> Material supplied:
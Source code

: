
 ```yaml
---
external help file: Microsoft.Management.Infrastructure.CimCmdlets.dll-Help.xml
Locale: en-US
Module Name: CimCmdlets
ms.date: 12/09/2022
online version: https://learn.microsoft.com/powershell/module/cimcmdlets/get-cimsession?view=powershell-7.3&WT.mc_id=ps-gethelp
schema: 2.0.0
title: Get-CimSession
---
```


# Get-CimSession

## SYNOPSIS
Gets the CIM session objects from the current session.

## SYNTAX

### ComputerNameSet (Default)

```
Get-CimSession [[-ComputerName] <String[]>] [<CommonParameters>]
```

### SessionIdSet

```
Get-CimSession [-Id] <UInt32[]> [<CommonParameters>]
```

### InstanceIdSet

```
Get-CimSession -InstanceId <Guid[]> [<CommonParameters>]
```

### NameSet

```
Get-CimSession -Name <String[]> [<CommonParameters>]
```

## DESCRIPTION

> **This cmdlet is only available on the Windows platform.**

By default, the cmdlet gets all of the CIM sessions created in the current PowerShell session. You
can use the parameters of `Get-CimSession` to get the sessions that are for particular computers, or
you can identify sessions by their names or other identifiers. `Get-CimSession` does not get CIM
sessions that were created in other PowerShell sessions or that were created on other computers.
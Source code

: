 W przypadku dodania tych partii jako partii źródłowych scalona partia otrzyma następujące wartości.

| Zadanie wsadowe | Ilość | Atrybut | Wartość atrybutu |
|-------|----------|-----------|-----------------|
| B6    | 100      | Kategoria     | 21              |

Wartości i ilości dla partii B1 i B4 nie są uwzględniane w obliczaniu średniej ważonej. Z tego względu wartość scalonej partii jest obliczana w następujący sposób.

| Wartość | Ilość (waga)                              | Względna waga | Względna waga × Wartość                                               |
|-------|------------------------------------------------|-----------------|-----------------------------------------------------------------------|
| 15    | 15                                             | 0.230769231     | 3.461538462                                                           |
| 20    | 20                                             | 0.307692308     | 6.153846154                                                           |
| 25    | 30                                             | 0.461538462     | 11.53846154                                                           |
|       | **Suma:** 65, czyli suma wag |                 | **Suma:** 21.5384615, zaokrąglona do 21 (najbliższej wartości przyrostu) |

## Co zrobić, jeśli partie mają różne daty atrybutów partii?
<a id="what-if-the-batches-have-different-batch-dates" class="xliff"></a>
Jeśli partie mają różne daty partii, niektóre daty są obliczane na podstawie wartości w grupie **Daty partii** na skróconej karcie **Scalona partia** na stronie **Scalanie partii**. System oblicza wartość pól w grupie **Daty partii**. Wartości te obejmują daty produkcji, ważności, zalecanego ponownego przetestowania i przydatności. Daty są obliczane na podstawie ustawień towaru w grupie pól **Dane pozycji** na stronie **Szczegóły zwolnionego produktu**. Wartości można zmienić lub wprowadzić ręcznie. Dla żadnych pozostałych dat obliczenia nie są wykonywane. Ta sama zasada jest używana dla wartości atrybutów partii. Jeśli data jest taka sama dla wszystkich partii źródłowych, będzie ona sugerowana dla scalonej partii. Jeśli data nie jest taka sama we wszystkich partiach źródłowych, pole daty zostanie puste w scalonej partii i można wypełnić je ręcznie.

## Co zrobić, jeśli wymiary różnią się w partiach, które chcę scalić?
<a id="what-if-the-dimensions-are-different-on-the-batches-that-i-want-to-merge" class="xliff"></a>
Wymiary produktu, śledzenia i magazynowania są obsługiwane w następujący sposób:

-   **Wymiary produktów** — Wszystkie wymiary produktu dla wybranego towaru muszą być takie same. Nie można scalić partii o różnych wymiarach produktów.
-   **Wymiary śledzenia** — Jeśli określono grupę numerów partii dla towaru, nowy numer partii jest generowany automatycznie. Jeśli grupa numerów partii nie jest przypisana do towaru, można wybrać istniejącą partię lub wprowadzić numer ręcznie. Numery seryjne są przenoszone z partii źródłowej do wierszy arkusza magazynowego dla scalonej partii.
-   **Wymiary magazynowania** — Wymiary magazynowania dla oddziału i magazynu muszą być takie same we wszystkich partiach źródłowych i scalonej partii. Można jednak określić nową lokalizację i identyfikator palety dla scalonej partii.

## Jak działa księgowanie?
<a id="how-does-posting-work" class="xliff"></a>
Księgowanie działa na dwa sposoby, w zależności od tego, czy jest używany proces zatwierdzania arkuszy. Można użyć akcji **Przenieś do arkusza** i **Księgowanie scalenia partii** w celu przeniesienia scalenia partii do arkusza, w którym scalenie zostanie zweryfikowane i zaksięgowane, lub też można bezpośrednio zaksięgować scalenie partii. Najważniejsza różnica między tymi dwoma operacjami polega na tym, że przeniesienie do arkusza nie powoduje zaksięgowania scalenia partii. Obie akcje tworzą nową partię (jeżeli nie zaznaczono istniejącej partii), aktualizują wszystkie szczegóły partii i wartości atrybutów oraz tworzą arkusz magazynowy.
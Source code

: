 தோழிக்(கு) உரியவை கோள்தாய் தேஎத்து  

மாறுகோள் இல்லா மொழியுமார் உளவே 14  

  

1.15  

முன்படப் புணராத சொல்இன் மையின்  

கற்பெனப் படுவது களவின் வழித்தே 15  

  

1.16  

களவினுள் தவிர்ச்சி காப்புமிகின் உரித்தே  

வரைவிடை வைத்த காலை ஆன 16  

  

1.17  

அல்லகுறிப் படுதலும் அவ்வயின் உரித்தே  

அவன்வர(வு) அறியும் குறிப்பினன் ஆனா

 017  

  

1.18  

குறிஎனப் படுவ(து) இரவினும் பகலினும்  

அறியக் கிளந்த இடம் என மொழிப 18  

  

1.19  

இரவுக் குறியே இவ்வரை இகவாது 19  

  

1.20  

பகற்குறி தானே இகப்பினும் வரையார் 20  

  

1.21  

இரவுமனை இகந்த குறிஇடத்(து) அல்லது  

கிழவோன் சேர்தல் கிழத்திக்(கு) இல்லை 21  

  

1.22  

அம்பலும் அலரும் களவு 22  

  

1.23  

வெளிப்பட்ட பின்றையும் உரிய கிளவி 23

> Work to complete: Exactly as they stand, repeat all the records.

> Written solution:
Source code

:
 ```yaml
---
external help file: Microsoft.Management.Infrastructure.CimCmdlets.dll-Help.xml
Locale: en-US
Module Name: CimCmdlets
ms.date: 12/09/2022
online version: https://learn.microsoft.com/powershell/module/cimcmdlets/get-cimsession?view=powershell-7.3&WT.mc_id=ps-gethelp
schema: 2.0.0
title: Get-CimSession
---
```


# Get-CimSession

## SYNOPSIS
Gets the CIM session objects from the current session.

## SYNTAX

### ComputerNameSet (Default)

```
Get-CimSession [[-ComputerName] <String[]>] [<CommonParameters>]
```

### SessionIdSet

```
Get-CimSession [-Id] <UInt32[]> [<CommonParameters>]
```

### InstanceIdSet

```
Get-CimSession -InstanceId <Guid[]> [<CommonParameters>]
```

### NameSet

```
Get-CimSession -Name <String[]> [<CommonParameters>]
```

## DESCRIPTION

> **This cmdlet is only available on the Windows platform.**

By default, the cmdlet gets all of the CIM sessions created in the current PowerShell session. You
can use the parameters of `Get-CimSession` to get the sessions that are for particular computers, or
you can identify sessions by their names or other identifiers. `Get-CimSession` does not get CIM
sessions that were created in other PowerShell sessions or that were created on other computers.
Source code

: W przypadku dodania tych partii jako partii źródłowych scalona partia otrzyma następujące wartości.

| Zadanie wsadowe | Ilość | Atrybut | Wartość atrybutu |
|-------|----------|-----------|-----------------|
| B6    | 100      | Kategoria     | 21              |

Wartości i ilości dla partii B1 i B4 nie są uwzględniane w obliczaniu średniej ważonej. Z tego względu wartość scalonej partii jest obliczana w następujący sposób.

| Wartość | Ilość (waga)                              | Względna waga | Względna waga × Wartość                                               |
|-------|------------------------------------------------|-----------------|-----------------------------------------------------------------------|
| 15    | 15                                             | 0.230769231     | 3.461538462                                                           |
| 20    | 20                                             | 0.307692308     | 6.153846154                                                           |
| 25    | 30                                             | 0.461538462     | 11.53846154                                                           |
|       | **Suma:** 65, czyli suma wag |                 | **Suma:** 21.5384615, zaokrąglona do 21 (najbliższej wartości przyrostu) |

## Co zrobić, jeśli partie mają różne daty atrybutów partii?
<a id="what-if-the-batches-have-different-batch-dates" class="xliff"></a>
Jeśli partie mają różne daty partii, niektóre daty są obliczane na podstawie wartości w grupie **Daty partii** na skróconej karcie **Scalona partia** na stronie **Scalanie partii**. System oblicza wartość pól w grupie **Daty partii**. Wartości te obejmują daty produkcji, ważności, zalecanego ponownego przetestowania i przydatności. Daty są obliczane na podstawie ustawień towaru w grupie pól **Dane pozycji** na stronie **Szczegóły zwolnionego produktu**. Wartości można zmienić lub wprowadzić ręcznie. Dla żadnych pozostałych dat obliczenia nie są wykonywane. Ta sama zasada jest używana dla wartości atrybutów partii. Jeśli data jest taka sama dla wszystkich partii źródłowych, będzie ona sugerowana dla scalonej partii. Jeśli data nie jest taka sama we wszystkich partiach źródłowych, pole daty zostanie puste w scalonej partii i można wypełnić je ręcznie.

## Co zrobić, jeśli wymiary różnią się w partiach, które chcę scalić?
<a id="what-if-the-dimensions-are-different-on-the-batches-that-i-want-to-merge" class="xliff"></a>
Wymiary produktu, śledzenia i magazynowania są obsługiwane w następujący sposób:

-   **Wymiary produktów** — Wszystkie wymiary produktu dla wybranego towaru muszą być takie same. Nie można scalić partii o różnych wymiarach produktów.
-   **Wymiary śledzenia** — Jeśli określono grupę numerów partii dla towaru, nowy numer partii jest generowany automatycznie. Jeśli grupa numerów partii nie jest przypisana do towaru, można wybrać istniejącą partię lub wprowadzić numer ręcznie. Numery seryjne są przenoszone z partii źródłowej do wierszy arkusza magazynowego dla scalonej partii.
-   **Wymiary magazynowania** — Wymiary magazynowania dla oddziału i magazynu muszą być takie same we wszystkich partiach źródłowych i scalonej partii. Można jednak określić nową lokalizację i identyfikator palety dla scalonej partii.

## Jak działa księgowanie?
<a id="how-does-posting-work" class="xliff"></a>
Księgowanie działa na dwa sposoby, w zależności od tego, czy jest używany proces zatwierdzania arkuszy. Można użyć akcji **Przenieś do arkusza** i **Księgowanie scalenia partii** w celu przeniesienia scalenia partii do arkusza, w którym scalenie zostanie zweryfikowane i zaksięgowane, lub też można bezpośrednio zaksięgować scalenie partii. Najważniejsza różnica między tymi dwoma operacjami polega na tym, że przeniesienie do arkusza nie powoduje zaksięgowania scalenia partii. Obie akcje tworzą nową partię (jeżeli nie zaznaczono istniejącej partii), aktualizują wszystkie szczegóły partii i wartości atrybutów oraz tworzą arkusz magazynowy.
Source code

: தோழிக்(கு) உரியவை கோள்தாய் தேஎத்து  

மாறுகோள் இல்லா மொழியுமார் உளவே 14  

  

1.15  

முன்படப் புணராத சொல்இன் மையின்  

கற்பெனப் படுவது களவின் வழித்தே 15  

  

1.16  

களவினுள் தவிர்ச்சி காப்புமிகின் உரித்தே  

வரைவிடை வைத்த காலை ஆன 16  

  

1.17  

அல்லகுறிப் படுதலும் அவ்வயின் உரித்தே  

அவன்வர(வு) அறியும் குறிப்பினன் ஆனா

 017  

  

1.18  

குறிஎனப் படுவ(து) இரவினும் பகலினும்  

அறியக் கிளந்த இடம் என மொழிப 18  

  

1.19  

இரவுக் குறியே இவ்வரை இகவாது 19  

  

1.20  

பகற்குறி தானே இகப்பினும் வரையார் 20  

  

1.21  

இரவுமனை இகந்த குறிஇடத்(து) அல்லது  

கிழவோன் சேர்தல் கிழத்திக்(கு) இல்லை 21  

  

1.22  

அம்பலும் அலரும் களவு 22  

  

1.23  

வெளிப்பட்ட பின்றையும் உரிய கிளவி 23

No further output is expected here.